NEW YORK (Reuters) - A Texas man accused of creating an underground online drugs marketplace called Silk Road will face trial in November.
U.S. District Judge Katherine Forrest in Manhattan scheduled the trial for November 3 as Ross Ulbricht, 29, pleaded not guilty to a four-count indictment unveiled on Tuesday. The charges include money laundering conspiracy and engaging in a continuing criminal enterprise.
“I know your client is in custody, so I‘m sure you’d like to get this done sooner rather than later,” Forrest said to Ulbricht’s lawyer on Friday.
Ulbricht, who prosecutors say went online by the name “Dread Pirate Roberts”, has been incarcerated since his arrest in October.
Prosecutors say that Ulbricht owned and operated Silk Road, which they allege sold drugs and criminal services in exchange for the digital currency bitcoin.

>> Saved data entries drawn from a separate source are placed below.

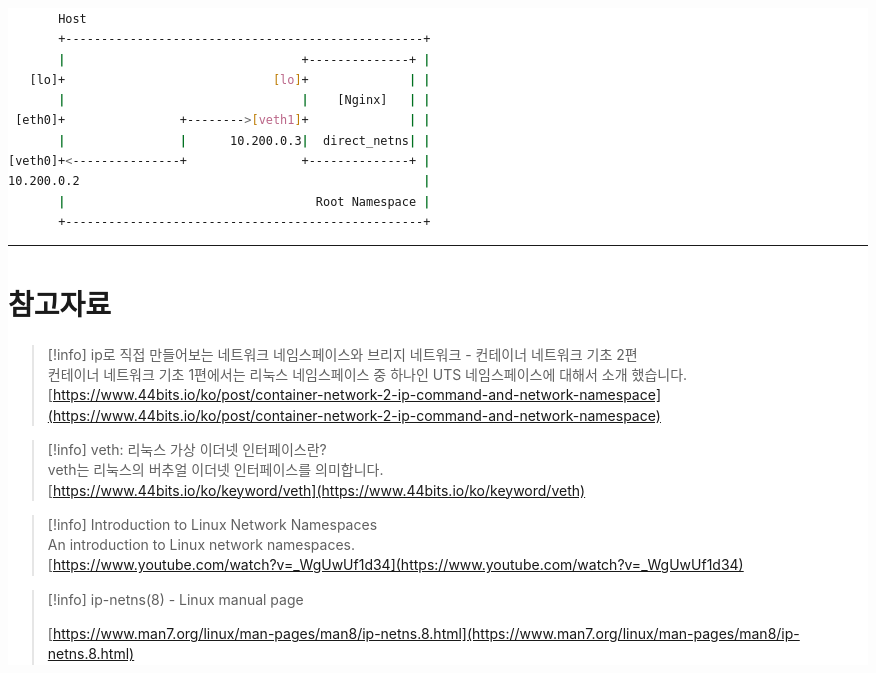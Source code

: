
 ```Bash
       Host
       +--------------------------------------------------+
       |                                 +--------------+ |
   [lo]+                             [lo]+              | |
       |                                 |    [Nginx]   | |
 [eth0]+                +-------->[veth1]+              | |
       |                |      10.200.0.3|  direct_netns| |
[veth0]+<---------------+                +--------------+ |
10.200.0.2                                                |
       |                                   Root Namespace |
       +--------------------------------------------------+
```

---

# 참고자료

> [!info] ip로 직접 만들어보는 네트워크 네임스페이스와 브리지 네트워크 - 컨테이너 네트워크 기초 2편  
> 컨테이너 네트워크 기초 1편에서는 리눅스 네임스페이스 중 하나인 UTS 네임스페이스에 대해서 소개 했습니다.  
> [https://www.44bits.io/ko/post/container-network-2-ip-command-and-network-namespace](https://www.44bits.io/ko/post/container-network-2-ip-command-and-network-namespace)  

> [!info] veth: 리눅스 가상 이더넷 인터페이스란?  
> veth는 리눅스의 버추얼 이더넷 인터페이스를 의미합니다.  
> [https://www.44bits.io/ko/keyword/veth](https://www.44bits.io/ko/keyword/veth)  

> [!info] Introduction to Linux Network Namespaces  
> An introduction to Linux network namespaces.  
> [https://www.youtube.com/watch?v=_WgUwUf1d34](https://www.youtube.com/watch?v=_WgUwUf1d34)  

> [!info] ip-netns(8) - Linux manual page  
>  
> [https://www.man7.org/linux/man-pages/man8/ip-netns.8.html](https://www.man7.org/linux/man-pages/man8/ip-netns.8.html)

The bulk of the items for sale on Silk Road were illegal drugs including heroin, cocaine and ecstasy, prosecutors say. The site also carried listings for computer hacking services, forgeries and malicious software, according to authorities.
Prosecutors say that Ulbricht, managing a small staff of paid site administrators, reaped tens of millions of dollars in commissions through Silk Road.
The indictment charges Ulbricht with one count each of narcotics conspiracy, engaging in a continuing criminal enterprise, conspiracy to commit computer hacking and money laundering conspiracy.
U.S. authorities have to date seized 173,991 bitcoins that at current exchange rates are worth more than $130 million, according to CoinDesk, a bitcoin price index publisher.
Federal authorities have separately charged three men -Andrew Jones, Gary Davis and Peter Nash - in connection with their alleged roles in assisting Ulbricht in operating Silk Road.
The case is U.S. v. Ulbricht, U.S. District Court, Southern District of New York, No. 13-06919.